Competition for students, space continues in southeast Michigan

Mon., March 24, 2008

An agreement between Birmingham Public Schools and a Jewish congregation might force a small, private special education school to relocate or close, according to a school founder. The case is an example of the competition in southeast Michigan between conventional public schools, public charter schools and nonpublic schools for students and space.

Learning Circle Academy, a private school for students with complex learning disabilities, has rented space for four years in the Laker Educational and Youth Complex in West Bloomfield. Started by two parents as a nonprofit tutoring program, it is now a registered nonpublic day school serving 30 students with learning disabilities or autism spectrum disorder.

Bonnie McDonald, one of the school’s founders, told Michigan Education Report that she had hoped to work with the West Bloomfield Parks and Recreation Department this summer on a therapeutic camp for youth with disabilities at the site, as well as summer programs in cognitive training and a social skills group.

But the Laker building is owned by Congregation Shaarey Zedek, which purchased it in 1996 from Birmingham Public Schools. As part of the original sale, the school district and the congregation signed an agreement which limits the private educational uses of the former elementary school to programs that do not cause the school district to lose revenue.

The agreement allows such noncompetitive programs as nursery school or weekend religious schools, but prohibits any educational use resulting from parents choosing to send students who are assigned to the Birmingham school district to a program offered at the Laker building instead.

The congregation was not aware that leasing space to Learning Circle Academy could violate that agreement, according to Janet Pont, the congregation’s executive director. The school’s current lease expires on June 30, after which Learning Circle Academy may not use the building, she said.

"It has nothing to do with the congregation and everything to do with the school district," Pont said. "They feel that we may be taking students out of their district that they would potentially get funding for."

McDonald said only a few of the students who attend Learning Circle are residents of the Birmingham district. The school enrolls youth from Oakland, Washtenaw, Wayne and Macomb counties, she said.

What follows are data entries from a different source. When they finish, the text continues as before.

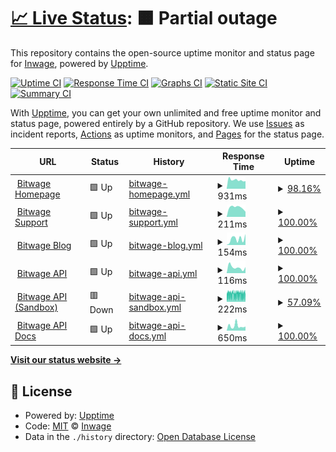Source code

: # [📈 Live Status](https://inwage.github.io/status_page): <!--live status--> **🟧 Partial outage**

This repository contains the open-source uptime monitor and status page for [Inwage](https://www.inwage.com), powered by [Upptime](https://github.com/upptime/upptime).

[![Uptime CI](https://github.com/inwage/status_page/workflows/Uptime%20CI/badge.svg)](https://github.com/inwage/status_page/actions?query=workflow%3A%22Uptime+CI%22)
[![Response Time CI](https://github.com/inwage/status_page/workflows/Response%20Time%20CI/badge.svg)](https://github.com/inwage/status_page/actions?query=workflow%3A%22Response+Time+CI%22)
[![Graphs CI](https://github.com/inwage/status_page/workflows/Graphs%20CI/badge.svg)](https://github.com/inwage/status_page/actions?query=workflow%3A%22Graphs+CI%22)
[![Static Site CI](https://github.com/inwage/status_page/workflows/Static%20Site%20CI/badge.svg)](https://github.com/inwage/status_page/actions?query=workflow%3A%22Static+Site+CI%22)
[![Summary CI](https://github.com/inwage/status_page/workflows/Summary%20CI/badge.svg)](https://github.com/inwage/status_page/actions?query=workflow%3A%22Summary+CI%22)

With [Upptime](https://upptime.js.org), you can get your own unlimited and free uptime monitor and status page, powered entirely by a GitHub repository. We use [Issues](https://github.com/inwage/status_page/issues) as incident reports, [Actions](https://github.com/inwage/status_page/actions) as uptime monitors, and [Pages](https://inwage.github.io/status_page) for the status page.

<!--start: status pages-->
<!-- This summary is generated by Upptime (https://github.com/upptime/upptime) -->
<!-- Do not edit this manually, your changes will be overwritten -->
<!-- prettier-ignore -->
| URL | Status | History | Response Time | Uptime |
| --- | ------ | ------- | ------------- | ------ |
| <img alt="" src="https://icons.duckduckgo.com/ip3/www.bitwage.com.ico" height="13"> [Bitwage Homepage](https://www.bitwage.com) | 🟩 Up | [bitwage-homepage.yml](https://github.com/inwage/status_page/commits/HEAD/history/bitwage-homepage.yml) | <details><summary><img alt="Response time graph" src="./graphs/bitwage-homepage/response-time-week.png" height="20"> 931ms</summary><br><a href="https://status.bitwage.com/history/bitwage-homepage"><img alt="Response time 1147" src="https://img.shields.io/endpoint?url=https%3A%2F%2Fraw.githubusercontent.com%2Finwage%2Fstatus_page%2FHEAD%2Fapi%2Fbitwage-homepage%2Fresponse-time.json"></a><br><a href="https://status.bitwage.com/history/bitwage-homepage"><img alt="24-hour response time 1061" src="https://img.shields.io/endpoint?url=https%3A%2F%2Fraw.githubusercontent.com%2Finwage%2Fstatus_page%2FHEAD%2Fapi%2Fbitwage-homepage%2Fresponse-time-day.json"></a><br><a href="https://status.bitwage.com/history/bitwage-homepage"><img alt="7-day response time 931" src="https://img.shields.io/endpoint?url=https%3A%2F%2Fraw.githubusercontent.com%2Finwage%2Fstatus_page%2FHEAD%2Fapi%2Fbitwage-homepage%2Fresponse-time-week.json"></a><br><a href="https://status.bitwage.com/history/bitwage-homepage"><img alt="30-day response time 1196" src="https://img.shields.io/endpoint?url=https%3A%2F%2Fraw.githubusercontent.com%2Finwage%2Fstatus_page%2FHEAD%2Fapi%2Fbitwage-homepage%2Fresponse-time-month.json"></a><br><a href="https://status.bitwage.com/history/bitwage-homepage"><img alt="1-year response time 1137" src="https://img.shields.io/endpoint?url=https%3A%2F%2Fraw.githubusercontent.com%2Finwage%2Fstatus_page%2FHEAD%2Fapi%2Fbitwage-homepage%2Fresponse-time-year.json"></a></details> | <details><summary><a href="https://status.bitwage.com/history/bitwage-homepage">98.16%</a></summary><a href="https://status.bitwage.com/history/bitwage-homepage"><img alt="All-time uptime 99.97%" src="https://img.shields.io/endpoint?url=https%3A%2F%2Fraw.githubusercontent.com%2Finwage%2Fstatus_page%2FHEAD%2Fapi%2Fbitwage-homepage%2Fuptime.json"></a><br><a href="https://status.bitwage.com/history/bitwage-homepage"><img alt="24-hour uptime 100.00%" src="https://img.shields.io/endpoint?url=https%3A%2F%2Fraw.githubusercontent.com%2Finwage%2Fstatus_page%2FHEAD%2Fapi%2Fbitwage-homepage%2Fuptime-day.json"></a><br><a href="https://status.bitwage.com/history/bitwage-homepage"><img alt="7-day uptime 98.16%" src="https://img.shields.io/endpoint?url=https%3A%2F%2Fraw.githubusercontent.com%2Finwage%2Fstatus_page%2FHEAD%2Fapi%2Fbitwage-homepage%2Fuptime-week.json"></a><br><a href="https://status.bitwage.com/history/bitwage-homepage"><img alt="30-day uptime 99.50%" src="https://img.shields.io/endpoint?url=https%3A%2F%2Fraw.githubusercontent.com%2Finwage%2Fstatus_page%2FHEAD%2Fapi%2Fbitwage-homepage%2Fuptime-month.json"></a><br><a href="https://status.bitwage.com/history/bitwage-homepage"><img alt="1-year uptime 99.95%" src="https://img.shields.io/endpoint?url=https%3A%2F%2Fraw.githubusercontent.com%2Finwage%2Fstatus_page%2FHEAD%2Fapi%2Fbitwage-homepage%2Fuptime-year.json"></a></details>
| <img alt="" src="https://icons.duckduckgo.com/ip3/support.bitwage.com.ico" height="13"> [Bitwage Support](https://support.bitwage.com) | 🟩 Up | [bitwage-support.yml](https://github.com/inwage/status_page/commits/HEAD/history/bitwage-support.yml) | <details><summary><img alt="Response time graph" src="./graphs/bitwage-support/response-time-week.png" height="20"> 211ms</summary><br><a href="https://status.bitwage.com/history/bitwage-support"><img alt="Response time 300" src="https://img.shields.io/endpoint?url=https%3A%2F%2Fraw.githubusercontent.com%2Finwage%2Fstatus_page%2FHEAD%2Fapi%2Fbitwage-support%2Fresponse-time.json"></a><br><a href="https://status.bitwage.com/history/bitwage-support"><img alt="24-hour response time 181" src="https://img.shields.io/endpoint?url=https%3A%2F%2Fraw.githubusercontent.com%2Finwage%2Fstatus_page%2FHEAD%2Fapi%2Fbitwage-support%2Fresponse-time-day.json"></a><br><a href="https://status.bitwage.com/history/bitwage-support"><img alt="7-day response time 211" src="https://img.shields.io/endpoint?url=https%3A%2F%2Fraw.githubusercontent.com%2Finwage%2Fstatus_page%2FHEAD%2Fapi%2Fbitwage-support%2Fresponse-time-week.json"></a><br><a href="https://status.bitwage.com/history/bitwage-support"><img alt="30-day response time 223" src="https://img.shields.io/endpoint?url=https%3A%2F%2Fraw.githubusercontent.com%2Finwage%2Fstatus_page%2FHEAD%2Fapi%2Fbitwage-support%2Fresponse-time-month.json"></a><br><a href="https://status.bitwage.com/history/bitwage-support"><img alt="1-year response time 288" src="https://img.shields.io/endpoint?url=https%3A%2F%2Fraw.githubusercontent.com%2Finwage%2Fstatus_page%2FHEAD%2Fapi%2Fbitwage-support%2Fresponse-time-year.json"></a></details> | <details><summary><a href="https://status.bitwage.com/history/bitwage-support">100.00%</a></summary><a href="https://status.bitwage.com/history/bitwage-support"><img alt="All-time uptime 99.99%" src="https://img.shields.io/endpoint?url=https%3A%2F%2Fraw.githubusercontent.com%2Finwage%2Fstatus_page%2FHEAD%2Fapi%2Fbitwage-support%2Fuptime.json"></a><br><a href="https://status.bitwage.com/history/bitwage-support"><img alt="24-hour uptime 100.00%" src="https://img.shields.io/endpoint?url=https%3A%2F%2Fraw.githubusercontent.com%2Finwage%2Fstatus_page%2FHEAD%2Fapi%2Fbitwage-support%2Fuptime-day.json"></a><br><a href="https://status.bitwage.com/history/bitwage-support"><img alt="7-day uptime 100.00%" src="https://img.shields.io/endpoint?url=https%3A%2F%2Fraw.githubusercontent.com%2Finwage%2Fstatus_page%2FHEAD%2Fapi%2Fbitwage-support%2Fuptime-week.json"></a><br><a href="https://status.bitwage.com/history/bitwage-support"><img alt="30-day uptime 100.00%" src="https://img.shields.io/endpoint?url=https%3A%2F%2Fraw.githubusercontent.com%2Finwage%2Fstatus_page%2FHEAD%2Fapi%2Fbitwage-support%2Fuptime-month.json"></a><br><a href="https://status.bitwage.com/history/bitwage-support"><img alt="1-year uptime 100.00%" src="https://img.shields.io/endpoint?url=https%3A%2F%2Fraw.githubusercontent.com%2Finwage%2Fstatus_page%2FHEAD%2Fapi%2Fbitwage-support%2Fuptime-year.json"></a></details>
| <img alt="" src="https://icons.duckduckgo.com/ip3/blog.bitwage.com.ico" height="13"> [Bitwage Blog](https://blog.bitwage.com) | 🟩 Up | [bitwage-blog.yml](https://github.com/inwage/status_page/commits/HEAD/history/bitwage-blog.yml) | <details><summary><img alt="Response time graph" src="./graphs/bitwage-blog/response-time-week.png" height="20"> 154ms</summary><br><a href="https://status.bitwage.com/history/bitwage-blog"><img alt="Response time 142" src="https://img.shields.io/endpoint?url=https%3A%2F%2Fraw.githubusercontent.com%2Finwage%2Fstatus_page%2FHEAD%2Fapi%2Fbitwage-blog%2Fresponse-time.json"></a><br><a href="https://status.bitwage.com/history/bitwage-blog"><img alt="24-hour response time 111" src="https://img.shields.io/endpoint?url=https%3A%2F%2Fraw.githubusercontent.com%2Finwage%2Fstatus_page%2FHEAD%2Fapi%2Fbitwage-blog%2Fresponse-time-day.json"></a><br><a href="https://status.bitwage.com/history/bitwage-blog"><img alt="7-day response time 154" src="https://img.shields.io/endpoint?url=https%3A%2F%2Fraw.githubusercontent.com%2Finwage%2Fstatus_page%2FHEAD%2Fapi%2Fbitwage-blog%2Fresponse-time-week.json"></a><br><a href="https://status.bitwage.com/history/bitwage-blog"><img alt="30-day response time 159" src="https://img.shields.io/endpoint?url=https%3A%2F%2Fraw.githubusercontent.com%2Finwage%2Fstatus_page%2FHEAD%2Fapi%2Fbitwage-blog%2Fresponse-time-month.json"></a><br><a href="https://status.bitwage.com/history/bitwage-blog"><img alt="1-year response time 148" src="https://img.shields.io/endpoint?url=https%3A%2F%2Fraw.githubusercontent.com%2Finwage%2Fstatus_page%2FHEAD%2Fapi%2Fbitwage-blog%2Fresponse-time-year.json"></a></details> | <details><summary><a href="https://status.bitwage.com/history/bitwage-blog">100.00%</a></summary><a href="https://status.bitwage.com/history/bitwage-blog"><img alt="All-time uptime 99.98%" src="https://img.shields.io/endpoint?url=https%3A%2F%2Fraw.githubusercontent.com%2Finwage%2Fstatus_page%2FHEAD%2Fapi%2Fbitwage-blog%2Fuptime.json"></a><br><a href="https://status.bitwage.com/history/bitwage-blog"><img alt="24-hour uptime 100.00%" src="https://img.shields.io/endpoint?url=https%3A%2F%2Fraw.githubusercontent.com%2Finwage%2Fstatus_page%2FHEAD%2Fapi%2Fbitwage-blog%2Fuptime-day.json"></a><br><a href="https://status.bitwage.com/history/bitwage-blog"><img alt="7-day uptime 100.00%" src="https://img.shields.io/endpoint?url=https%3A%2F%2Fraw.githubusercontent.com%2Finwage%2Fstatus_page%2FHEAD%2Fapi%2Fbitwage-blog%2Fuptime-week.json"></a><br><a href="https://status.bitwage.com/history/bitwage-blog"><img alt="30-day uptime 100.00%" src="https://img.shields.io/endpoint?url=https%3A%2F%2Fraw.githubusercontent.com%2Finwage%2Fstatus_page%2FHEAD%2Fapi%2Fbitwage-blog%2Fuptime-month.json"></a><br><a href="https://status.bitwage.com/history/bitwage-blog"><img alt="1-year uptime 100.00%" src="https://img.shields.io/endpoint?url=https%3A%2F%2Fraw.githubusercontent.com%2Finwage%2Fstatus_page%2FHEAD%2Fapi%2Fbitwage-blog%2Fuptime-year.json"></a></details>
| <img alt="" src="https://icons.duckduckgo.com/ip3/api2.bitwage.com.ico" height="13"> [Bitwage API](https://api2.bitwage.com) | 🟩 Up | [bitwage-api.yml](https://github.com/inwage/status_page/commits/HEAD/history/bitwage-api.yml) | <details><summary><img alt="Response time graph" src="./graphs/bitwage-api/response-time-week.png" height="20"> 116ms</summary><br><a href="https://status.bitwage.com/history/bitwage-api"><img alt="Response time 296" src="https://img.shields.io/endpoint?url=https%3A%2F%2Fraw.githubusercontent.com%2Finwage%2Fstatus_page%2FHEAD%2Fapi%2Fbitwage-api%2Fresponse-time.json"></a><br><a href="https://status.bitwage.com/history/bitwage-api"><img alt="24-hour response time 132" src="https://img.shields.io/endpoint?url=https%3A%2F%2Fraw.githubusercontent.com%2Finwage%2Fstatus_page%2FHEAD%2Fapi%2Fbitwage-api%2Fresponse-time-day.json"></a><br><a href="https://status.bitwage.com/history/bitwage-api"><img alt="7-day response time 116" src="https://img.shields.io/endpoint?url=https%3A%2F%2Fraw.githubusercontent.com%2Finwage%2Fstatus_page%2FHEAD%2Fapi%2Fbitwage-api%2Fresponse-time-week.json"></a><br><a href="https://status.bitwage.com/history/bitwage-api"><img alt="30-day response time 133" src="https://img.shields.io/endpoint?url=https%3A%2F%2Fraw.githubusercontent.com%2Finwage%2Fstatus_page%2FHEAD%2Fapi%2Fbitwage-api%2Fresponse-time-month.json"></a><br><a href="https://status.bitwage.com/history/bitwage-api"><img alt="1-year response time 252" src="https://img.shields.io/endpoint?url=https%3A%2F%2Fraw.githubusercontent.com%2Finwage%2Fstatus_page%2FHEAD%2Fapi%2Fbitwage-api%2Fresponse-time-year.json"></a></details> | <details><summary><a href="https://status.bitwage.com/history/bitwage-api">100.00%</a></summary><a href="https://status.bitwage.com/history/bitwage-api"><img alt="All-time uptime 99.88%" src="https://img.shields.io/endpoint?url=https%3A%2F%2Fraw.githubusercontent.com%2Finwage%2Fstatus_page%2FHEAD%2Fapi%2Fbitwage-api%2Fuptime.json"></a><br><a href="https://status.bitwage.com/history/bitwage-api"><img alt="24-hour uptime 100.00%" src="https://img.shields.io/endpoint?url=https%3A%2F%2Fraw.githubusercontent.com%2Finwage%2Fstatus_page%2FHEAD%2Fapi%2Fbitwage-api%2Fuptime-day.json"></a><br><a href="https://status.bitwage.com/history/bitwage-api"><img alt="7-day uptime 100.00%" src="https://img.shields.io/endpoint?url=https%3A%2F%2Fraw.githubusercontent.com%2Finwage%2Fstatus_page%2FHEAD%2Fapi%2Fbitwage-api%2Fuptime-week.json"></a><br><a href="https://status.bitwage.com/history/bitwage-api"><img alt="30-day uptime 100.00%" src="https://img.shields.io/endpoint?url=https%3A%2F%2Fraw.githubusercontent.com%2Finwage%2Fstatus_page%2FHEAD%2Fapi%2Fbitwage-api%2Fuptime-month.json"></a><br><a href="https://status.bitwage.com/history/bitwage-api"><img alt="1-year uptime 99.93%" src="https://img.shields.io/endpoint?url=https%3A%2F%2Fraw.githubusercontent.com%2Finwage%2Fstatus_page%2FHEAD%2Fapi%2Fbitwage-api%2Fuptime-year.json"></a></details>
| <img alt="" src="https://icons.duckduckgo.com/ip3/api.sandbox.bitwage.com.ico" height="13"> [Bitwage API (Sandbox)](https://api.sandbox.bitwage.com) | 🟥 Down | [bitwage-api-sandbox.yml](https://github.com/inwage/status_page/commits/HEAD/history/bitwage-api-sandbox.yml) | <details><summary><img alt="Response time graph" src="./graphs/bitwage-api-sandbox/response-time-week.png" height="20"> 222ms</summary><br><a href="https://status.bitwage.com/history/bitwage-api-sandbox"><img alt="Response time 283" src="https://img.shields.io/endpoint?url=https%3A%2F%2Fraw.githubusercontent.com%2Finwage%2Fstatus_page%2FHEAD%2Fapi%2Fbitwage-api-sandbox%2Fresponse-time.json"></a><br><a href="https://status.bitwage.com/history/bitwage-api-sandbox"><img alt="24-hour response time 217" src="https://img.shields.io/endpoint?url=https%3A%2F%2Fraw.githubusercontent.com%2Finwage%2Fstatus_page%2FHEAD%2Fapi%2Fbitwage-api-sandbox%2Fresponse-time-day.json"></a><br><a href="https://status.bitwage.com/history/bitwage-api-sandbox"><img alt="7-day response time 222" src="https://img.shields.io/endpoint?url=https%3A%2F%2Fraw.githubusercontent.com%2Finwage%2Fstatus_page%2FHEAD%2Fapi%2Fbitwage-api-sandbox%2Fresponse-time-week.json"></a><br><a href="https://status.bitwage.com/history/bitwage-api-sandbox"><img alt="30-day response time 221" src="https://img.shields.io/endpoint?url=https%3A%2F%2Fraw.githubusercontent.com%2Finwage%2Fstatus_page%2FHEAD%2Fapi%2Fbitwage-api-sandbox%2Fresponse-time-month.json"></a><br><a href="https://status.bitwage.com/history/bitwage-api-sandbox"><img alt="1-year response time 282" src="https://img.shields.io/endpoint?url=https%3A%2F%2Fraw.githubusercontent.com%2Finwage%2Fstatus_page%2FHEAD%2Fapi%2Fbitwage-api-sandbox%2Fresponse-time-year.json"></a></details> | <details><summary><a href="https://status.bitwage.com/history/bitwage-api-sandbox">57.09%</a></summary><a href="https://status.bitwage.com/history/bitwage-api-sandbox"><img alt="All-time uptime 99.71%" src="https://img.shields.io/endpoint?url=https%3A%2F%2Fraw.githubusercontent.com%2Finwage%2Fstatus_page%2FHEAD%2Fapi%2Fbitwage-api-sandbox%2Fuptime.json"></a><br><a href="https://status.bitwage.com/history/bitwage-api-sandbox"><img alt="24-hour uptime 35.77%" src="https://img.shields.io/endpoint?url=https%3A%2F%2Fraw.githubusercontent.com%2Finwage%2Fstatus_page%2FHEAD%2Fapi%2Fbitwage-api-sandbox%2Fuptime-day.json"></a><br><a href="https://status.bitwage.com/history/bitwage-api-sandbox"><img alt="7-day uptime 57.09%" src="https://img.shields.io/endpoint?url=https%3A%2F%2Fraw.githubusercontent.com%2Finwage%2Fstatus_page%2FHEAD%2Fapi%2Fbitwage-api-sandbox%2Fuptime-week.json"></a><br><a href="https://status.bitwage.com/history/bitwage-api-sandbox"><img alt="30-day uptime 90.13%" src="https://img.shields.io/endpoint?url=https%3A%2F%2Fraw.githubusercontent.com%2Finwage%2Fstatus_page%2FHEAD%2Fapi%2Fbitwage-api-sandbox%2Fuptime-month.json"></a><br><a href="https://status.bitwage.com/history/bitwage-api-sandbox"><img alt="1-year uptime 99.18%" src="https://img.shields.io/endpoint?url=https%3A%2F%2Fraw.githubusercontent.com%2Finwage%2Fstatus_page%2FHEAD%2Fapi%2Fbitwage-api-sandbox%2Fuptime-year.json"></a></details>
| <img alt="" src="https://icons.duckduckgo.com/ip3/developer.bitwage.com.ico" height="13"> [Bitwage API Docs](https://developer.bitwage.com) | 🟩 Up | [bitwage-api-docs.yml](https://github.com/inwage/status_page/commits/HEAD/history/bitwage-api-docs.yml) | <details><summary><img alt="Response time graph" src="./graphs/bitwage-api-docs/response-time-week.png" height="20"> 650ms</summary><br><a href="https://status.bitwage.com/history/bitwage-api-docs"><img alt="Response time 904" src="https://img.shields.io/endpoint?url=https%3A%2F%2Fraw.githubusercontent.com%2Finwage%2Fstatus_page%2FHEAD%2Fapi%2Fbitwage-api-docs%2Fresponse-time.json"></a><br><a href="https://status.bitwage.com/history/bitwage-api-docs"><img alt="24-hour response time 1048" src="https://img.shields.io/endpoint?url=https%3A%2F%2Fraw.githubusercontent.com%2Finwage%2Fstatus_page%2FHEAD%2Fapi%2Fbitwage-api-docs%2Fresponse-time-day.json"></a><br><a href="https://status.bitwage.com/history/bitwage-api-docs"><img alt="7-day response time 650" src="https://img.shields.io/endpoint?url=https%3A%2F%2Fraw.githubusercontent.com%2Finwage%2Fstatus_page%2FHEAD%2Fapi%2Fbitwage-api-docs%2Fresponse-time-week.json"></a><br><a href="https://status.bitwage.com/history/bitwage-api-docs"><img alt="30-day response time 726" src="https://img.shields.io/endpoint?url=https%3A%2F%2Fraw.githubusercontent.com%2Finwage%2Fstatus_page%2FHEAD%2Fapi%2Fbitwage-api-docs%2Fresponse-time-month.json"></a><br><a href="https://status.bitwage.com/history/bitwage-api-docs"><img alt="1-year response time 1032" src="https://img.shields.io/endpoint?url=https%3A%2F%2Fraw.githubusercontent.com%2Finwage%2Fstatus_page%2FHEAD%2Fapi%2Fbitwage-api-docs%2Fresponse-time-year.json"></a></details> | <details><summary><a href="https://status.bitwage.com/history/bitwage-api-docs">100.00%</a></summary><a href="https://status.bitwage.com/history/bitwage-api-docs"><img alt="All-time uptime 99.97%" src="https://img.shields.io/endpoint?url=https%3A%2F%2Fraw.githubusercontent.com%2Finwage%2Fstatus_page%2FHEAD%2Fapi%2Fbitwage-api-docs%2Fuptime.json"></a><br><a href="https://status.bitwage.com/history/bitwage-api-docs"><img alt="24-hour uptime 100.00%" src="https://img.shields.io/endpoint?url=https%3A%2F%2Fraw.githubusercontent.com%2Finwage%2Fstatus_page%2FHEAD%2Fapi%2Fbitwage-api-docs%2Fuptime-day.json"></a><br><a href="https://status.bitwage.com/history/bitwage-api-docs"><img alt="7-day uptime 100.00%" src="https://img.shields.io/endpoint?url=https%3A%2F%2Fraw.githubusercontent.com%2Finwage%2Fstatus_page%2FHEAD%2Fapi%2Fbitwage-api-docs%2Fuptime-week.json"></a><br><a href="https://status.bitwage.com/history/bitwage-api-docs"><img alt="30-day uptime 99.71%" src="https://img.shields.io/endpoint?url=https%3A%2F%2Fraw.githubusercontent.com%2Finwage%2Fstatus_page%2FHEAD%2Fapi%2Fbitwage-api-docs%2Fuptime-month.json"></a><br><a href="https://status.bitwage.com/history/bitwage-api-docs"><img alt="1-year uptime 99.95%" src="https://img.shields.io/endpoint?url=https%3A%2F%2Fraw.githubusercontent.com%2Finwage%2Fstatus_page%2FHEAD%2Fapi%2Fbitwage-api-docs%2Fuptime-year.json"></a></details>

<!--end: status pages-->

[**Visit our status website →**](https://inwage.github.io/status_page)

## 📄 License

- Powered by: [Upptime](https://github.com/upptime/upptime)
- Code: [MIT](./LICENSE) © [Inwage](https://www.inwage.com)
- Data in the `./history` directory: [Open Database License](https://opendatacommons.org/licenses/odbl/1-0/)
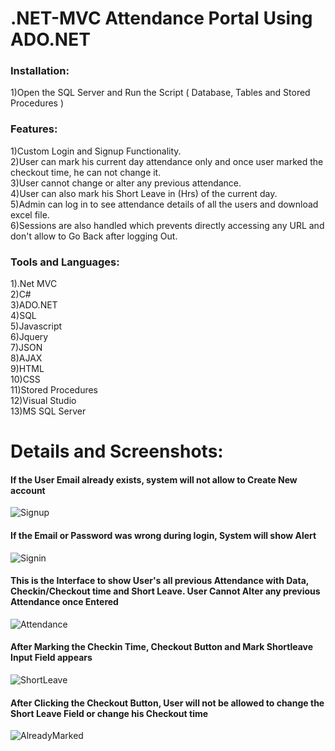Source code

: # .NET-MVC Attendance Portal Using ADO.NET

### Installation:  
1)Open the SQL Server and Run the Script ( Database, Tables and Stored Procedures )  


### Features:
1)Custom Login and Signup Functionality.  
2)User can mark his current day attendance only and once user marked the checkout time, he can not change it.  
3)User cannot change or alter any previous attendance.  
4)User can also mark his Short Leave in (Hrs) of the current day.  
5)Admin can log in to see attendance details of all the users and download excel file.  
6)Sessions are also handled which prevents directly accessing any URL and don't allow to Go Back after logging Out.  

### Tools and Languages:
1).Net MVC  
2)C#  
3)ADO.NET  
4)SQL  
5)Javascript  
6)Jquery  
7)JSON  
8)AJAX  
9)HTML  
10)CSS  
11)Stored Procedures  
12)Visual Studio  
13)MS SQL Server  

# Details and Screenshots:  

#### If the User Email already exists, system will not allow to Create New account
![Signup](https://user-images.githubusercontent.com/66524984/205482510-b9ffdba0-ed5c-40ba-9e73-cd3d67049d2d.PNG)

#### If the Email or Password was wrong during login, System will show Alert
![Signin](https://user-images.githubusercontent.com/66524984/205482520-cfecb46f-f29a-475d-823d-2e00dd0b85d6.PNG)

#### This is the Interface to show User's all previous Attendance with Data, Checkin/Checkout time and Short Leave. User Cannot Alter any previous Attendance once Entered
![Attendance](https://user-images.githubusercontent.com/66524984/205482524-c781077e-5c8a-48e9-b6e4-307af314c75b.PNG)

#### After Marking the Checkin Time, Checkout Button and Mark Shortleave Input Field appears
![ShortLeave](https://user-images.githubusercontent.com/66524984/205482525-a82c024e-b8c1-4e68-ab19-e1b6b5992937.PNG)

#### After Clicking the Checkout Button, User will not be allowed to change the Short Leave Field or change his Checkout time
![AlreadyMarked](https://user-images.githubusercontent.com/66524984/205482527-b4a559f9-9f68-4596-ab0b-f54df4c2f217.PNG)









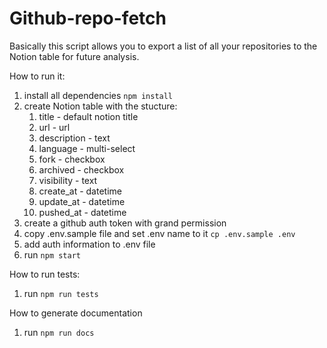 # Github-repo-fetch

Basically this script allows you to export a list of all your repositories to the Notion table for future analysis.

How to run it:

1. install all dependencies `npm install`
2. create Notion table with the stucture:
   1. title - default notion title
   2. url - url
   3. description - text
   4. language - multi-select
   5. fork - checkbox
   6. archived - checkbox
   7. visibility - text
   8. create_at - datetime
   9. update_at - datetime
   10. pushed_at - datetime
3. create a github auth token with grand permission
4. copy .env.sample file and set .env name to it `cp .env.sample .env`
5. add auth information to .env file
6. run `npm start`


How to run tests:

1. run `npm run tests`

How to generate documentation

1. run `npm run docs`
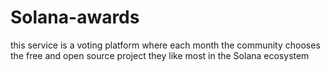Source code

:# Solana-awards

this service is a voting platform where each month the community chooses the free and open source project they like most in the Solana ecosystem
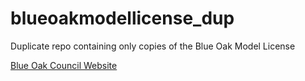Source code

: # blueoakmodellicense_dup
Duplicate repo containing only copies of the Blue Oak Model License

[Blue Oak Council Website](https://blueoakcouncil.org/)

"If we are put out of the building, we will be at risk of losing our status as a registered nonpublic school," McDonald said. She is working with a real estate agent to find a new location.

"Our plans are to speak with people to try to see if we can convince them to help us acquire property," she said. Another alternative is to continue to meet with students at a different location under an arrangement in which the students would be considered home-schoolers.

The building is likely to have new owners by the time the lease runs out. Temple Shir Shalom, another Jewish congregation, has signed a purchase agreement with Shaarey Zedek to buy the Laker Building. Although the sale is not expected to be final until later this spring, Temple Shir Shalom has said it will honor any agreements that were in place between the school district and Shaarey Zedek, according to Andre Douville, executive director at Temple Shir Shalom.

He said he could not comment further about Learning Circle Academy because Temple Shir Shalom does not yet own the building.

Richard Perry, the Birmingham Public Schools deputy superintendent for business services, said he learned last fall that a student who resides in the Birmingham district is enrolled at the academy. The student’s parents had contacted the Birmingham district to request additional special education services. Under federal special education law, parents who place their children in private schools may request certain special education services from their assigned public schools.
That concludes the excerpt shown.